* Task directions *
Go through the entries below and count the lines holding the word "balancer". Reply with only the number, please.

Saved data entries
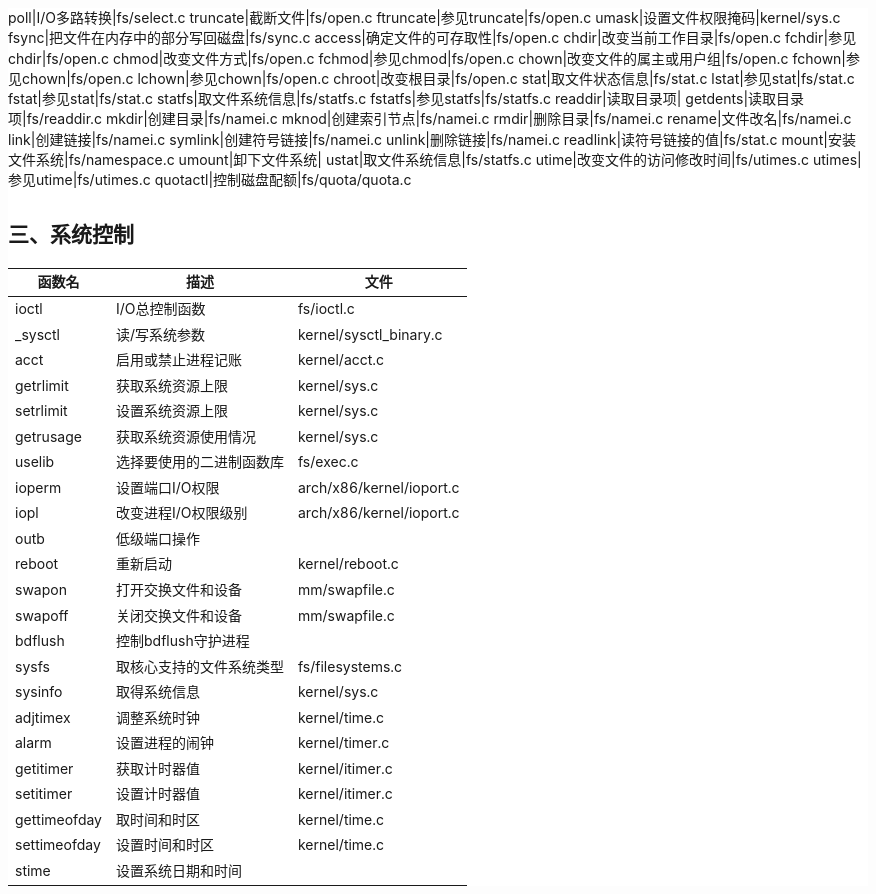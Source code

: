 poll|I/O多路转换|fs/select.c
truncate|截断文件|fs/open.c
ftruncate|参见truncate|fs/open.c
umask|设置文件权限掩码|kernel/sys.c
fsync|把文件在内存中的部分写回磁盘|fs/sync.c
access|确定文件的可存取性|fs/open.c
chdir|改变当前工作目录|fs/open.c
fchdir|参见chdir|fs/open.c
chmod|改变文件方式|fs/open.c
fchmod|参见chmod|fs/open.c
chown|改变文件的属主或用户组|fs/open.c
fchown|参见chown|fs/open.c
lchown|参见chown|fs/open.c
chroot|改变根目录|fs/open.c
stat|取文件状态信息|fs/stat.c
lstat|参见stat|fs/stat.c
fstat|参见stat|fs/stat.c
statfs|取文件系统信息|fs/statfs.c
fstatfs|参见statfs|fs/statfs.c
readdir|读取目录项|
getdents|读取目录项|fs/readdir.c
mkdir|创建目录|fs/namei.c
mknod|创建索引节点|fs/namei.c
rmdir|删除目录|fs/namei.c
rename|文件改名|fs/namei.c
link|创建链接|fs/namei.c
symlink|创建符号链接|fs/namei.c
unlink|删除链接|fs/namei.c
readlink|读符号链接的值|fs/stat.c
mount|安装文件系统|fs/namespace.c
umount|卸下文件系统|
ustat|取文件系统信息|fs/statfs.c
utime|改变文件的访问修改时间|fs/utimes.c
utimes|参见utime|fs/utimes.c
quotactl|控制磁盘配额|fs/quota/quota.c

## 三、系统控制

|函数名|描述|文件|
| ----- | ------------- | ----- |
ioctl|I/O总控制函数|fs/ioctl.c
_sysctl|读/写系统参数|kernel/sysctl_binary.c
acct|启用或禁止进程记账|kernel/acct.c
getrlimit|获取系统资源上限|kernel/sys.c
setrlimit|设置系统资源上限|kernel/sys.c
getrusage|获取系统资源使用情况|kernel/sys.c
uselib|选择要使用的二进制函数库|fs/exec.c
ioperm|设置端口I/O权限|arch/x86/kernel/ioport.c
iopl|改变进程I/O权限级别|arch/x86/kernel/ioport.c
outb|低级端口操作|
reboot|重新启动|kernel/reboot.c
swapon|打开交换文件和设备|mm/swapfile.c
swapoff|关闭交换文件和设备|mm/swapfile.c
bdflush|控制bdflush守护进程|
sysfs|取核心支持的文件系统类型|fs/filesystems.c
sysinfo|取得系统信息|kernel/sys.c
adjtimex|调整系统时钟|kernel/time.c
alarm|设置进程的闹钟|kernel/timer.c
getitimer|获取计时器值|kernel/itimer.c
setitimer|设置计时器值|kernel/itimer.c
gettimeofday|取时间和时区|kernel/time.c
settimeofday|设置时间和时区|kernel/time.c
stime|设置系统日期和时间|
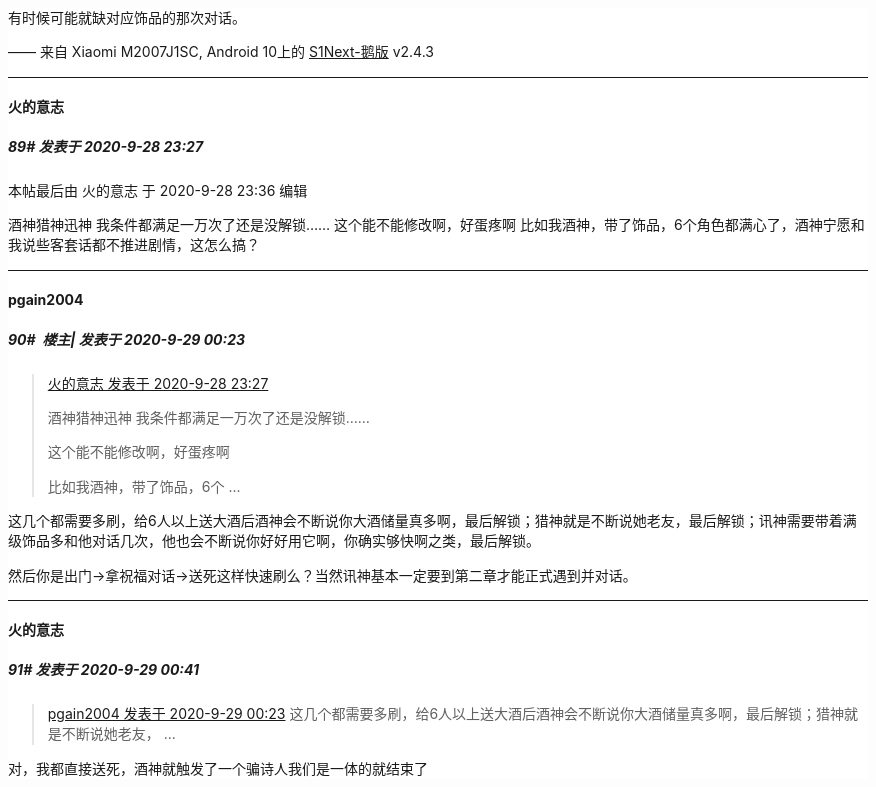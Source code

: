 有时候可能就缺对应饰品的那次对话。

—— 来自 Xiaomi M2007J1SC, Android 10上的 [S1Next-鹅版](https://github.com/ykrank/S1-Next/releases) v2.4.3







*****

####  火的意志  
##### 89#       发表于 2020-9-28 23:27



 本帖最后由 火的意志 于 2020-9-28 23:36 编辑 

酒神猎神迅神 我条件都满足一万次了还是没解锁……
这个能不能修改啊，好蛋疼啊
比如我酒神，带了饰品，6个角色都满心了，酒神宁愿和我说些客套话都不推进剧情，这怎么搞？







*****

####  pgain2004  
##### 90#         楼主| 发表于 2020-9-29 00:23



<blockquote><a href="httphttps://bbs.saraba1st.com/2b/forum.php?mod=redirect&amp;goto=findpost&amp;pid=48889997&amp;ptid=1961197" target="_blank">火的意志 发表于 2020-9-28 23:27</a>

酒神猎神迅神 我条件都满足一万次了还是没解锁……

这个能不能修改啊，好蛋疼啊

比如我酒神，带了饰品，6个 ...</blockquote>
这几个都需要多刷，给6人以上送大酒后酒神会不断说你大酒储量真多啊，最后解锁；猎神就是不断说她老友，最后解锁；讯神需要带着满级饰品多和他对话几次，他也会不断说你好好用它啊，你确实够快啊之类，最后解锁。


然后你是出门→拿祝福对话→送死这样快速刷么？当然讯神基本一定要到第二章才能正式遇到并对话。







*****

####  火的意志  
##### 91#       发表于 2020-9-29 00:41



<blockquote><a href="httphttps://bbs.saraba1st.com/2b/forum.php?mod=redirect&amp;goto=findpost&amp;pid=48890440&amp;ptid=1961197" target="_blank">pgain2004 发表于 2020-9-29 00:23</a>
这几个都需要多刷，给6人以上送大酒后酒神会不断说你大酒储量真多啊，最后解锁；猎神就是不断说她老友， ...</blockquote>
对，我都直接送死，酒神就触发了一个骗诗人我们是一体的就结束了
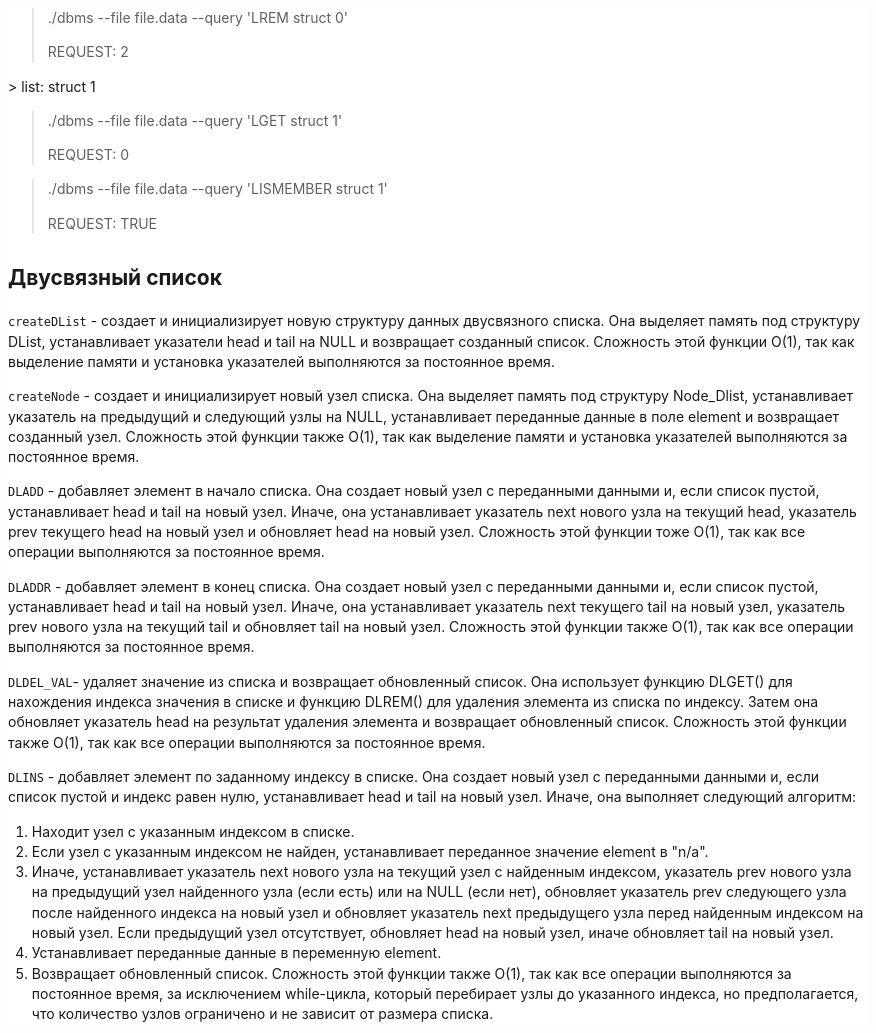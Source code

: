 >./dbms --file file.data --query 'LREM struct 0'
>
>REQUEST: 2

\> list: struct 1

>./dbms --file file.data --query 'LGET struct 1'
>
>REQUEST: 0

>./dbms --file file.data --query 'LISMEMBER struct 1'
>
>REQUEST: TRUE


## Двусвязный список

`createDList` -  создает и инициализирует новую структуру данных двусвязного списка. Она выделяет память под структуру DList, устанавливает указатели head и tail на NULL и возвращает созданный список. Сложность этой функции O(1), так как выделение памяти и установка указателей выполняются за постоянное время.

`createNode` -  создает и инициализирует новый узел списка. Она выделяет память под структуру Node_Dlist, устанавливает указатель на предыдущий и следующий узлы на NULL, устанавливает переданные данные в поле element и возвращает созданный узел. Сложность этой функции также O(1), так как выделение памяти и установка указателей выполняются за постоянное время.

`DLADD` -  добавляет элемент в начало списка. Она создает новый узел с переданными данными и, если список пустой, устанавливает head и tail на новый узел. Иначе, она устанавливает указатель next нового узла на текущий head, указатель prev текущего head на новый узел и обновляет head на новый узел. Сложность этой функции тоже O(1), так как все операции выполняются за постоянное время.

`DLADDR` -  добавляет элемент в конец списка. Она создает новый узел с переданными данными и, если список пустой, устанавливает head и tail на новый узел. Иначе, она устанавливает указатель next текущего tail на новый узел, указатель prev нового узла на текущий tail и обновляет tail на новый узел. Сложность этой функции также O(1), так как все операции выполняются за постоянное время.

`DLDEL_VAL`- удаляет значение из списка и возвращает обновленный список. Она использует функцию DLGET() для нахождения индекса значения в списке и функцию DLREM() для удаления элемента из списка по индексу. Затем она обновляет указатель head на результат удаления элемента и возвращает обновленный список. Сложность этой функции также O(1), так как все операции выполняются за постоянное время.

`DLINS` - добавляет элемент по заданному индексу в списке. Она создает новый узел с переданными данными и, если список пустой и индекс равен нулю, устанавливает head и tail на новый узел. Иначе, она выполняет следующий алгоритм:
1. Находит узел с указанным индексом в списке.
2. Если узел с указанным индексом не найден, устанавливает переданное значение element в "n/a".
3. Иначе, устанавливает указатель next нового узла на текущий узел с найденным индексом, указатель prev нового узла на предыдущий узел найденного узла (если есть) или на NULL (если нет), обновляет указатель prev следующего узла после найденного индекса на новый узел и обновляет указатель next предыдущего узла перед найденным индексом на новый узел. Если предыдущий узел отсутствует, обновляет head на новый узел, иначе обновляет tail на новый узел.
4. Устанавливает переданные данные в переменную element.
5. Возвращает обновленный список.
Сложность этой функции также O(1), так как все операции выполняются за постоянное время, за исключением while-цикла, который перебирает узлы до указанного индекса, но предполагается, что количество узлов ограничено и не зависит от размера списка.
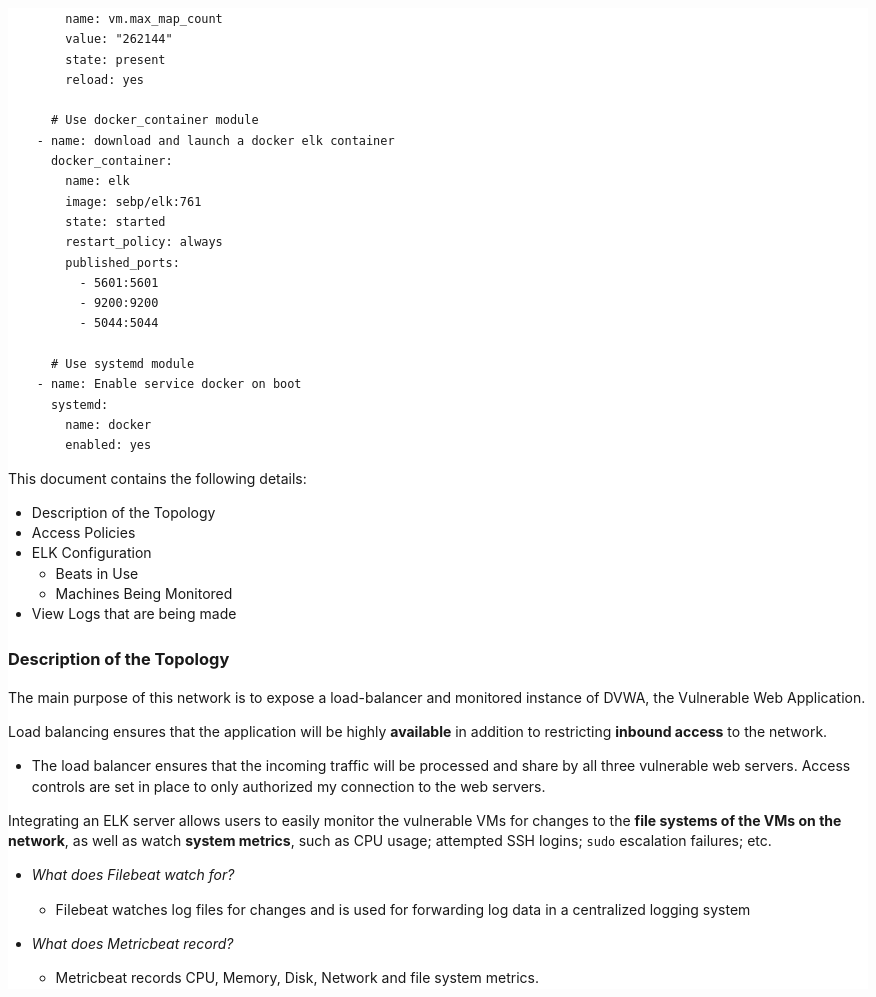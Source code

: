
 ```
        name: vm.max_map_count
        value: "262144"
        state: present
        reload: yes

      # Use docker_container module
    - name: download and launch a docker elk container
      docker_container:
        name: elk
        image: sebp/elk:761
        state: started
        restart_policy: always
        published_ports:
          - 5601:5601
          - 9200:9200
          - 5044:5044

      # Use systemd module
    - name: Enable service docker on boot
      systemd:
        name: docker
        enabled: yes  
```


This document contains the following details:
- Description of the Topology
- Access Policies
- ELK Configuration
  - Beats in Use
  - Machines Being Monitored
- View Logs that are being made
### Description of the Topology

The main purpose of this network is to expose a load-balancer and monitored instance of DVWA, the Vulnerable Web Application.

Load balancing ensures that the application will be highly **available** in addition to restricting **inbound access** to the network.
- The load balancer ensures that the incoming traffic will be processed and share by all three vulnerable web servers. Access controls are set in place to only authorized my connection to the web servers.

Integrating an ELK server allows users to easily monitor the vulnerable VMs for changes to the **file systems of the VMs on the network**, as well as watch **system metrics**, such as CPU usage; attempted SSH logins; `sudo` escalation failures; etc.

- _What does Filebeat watch for?_
	- Filebeat watches log files for changes and is used for forwarding log data in a centralized logging system

- _What does Metricbeat record?_
	- Metricbeat records CPU, Memory, Disk, Network and file system metrics.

* The answer *
2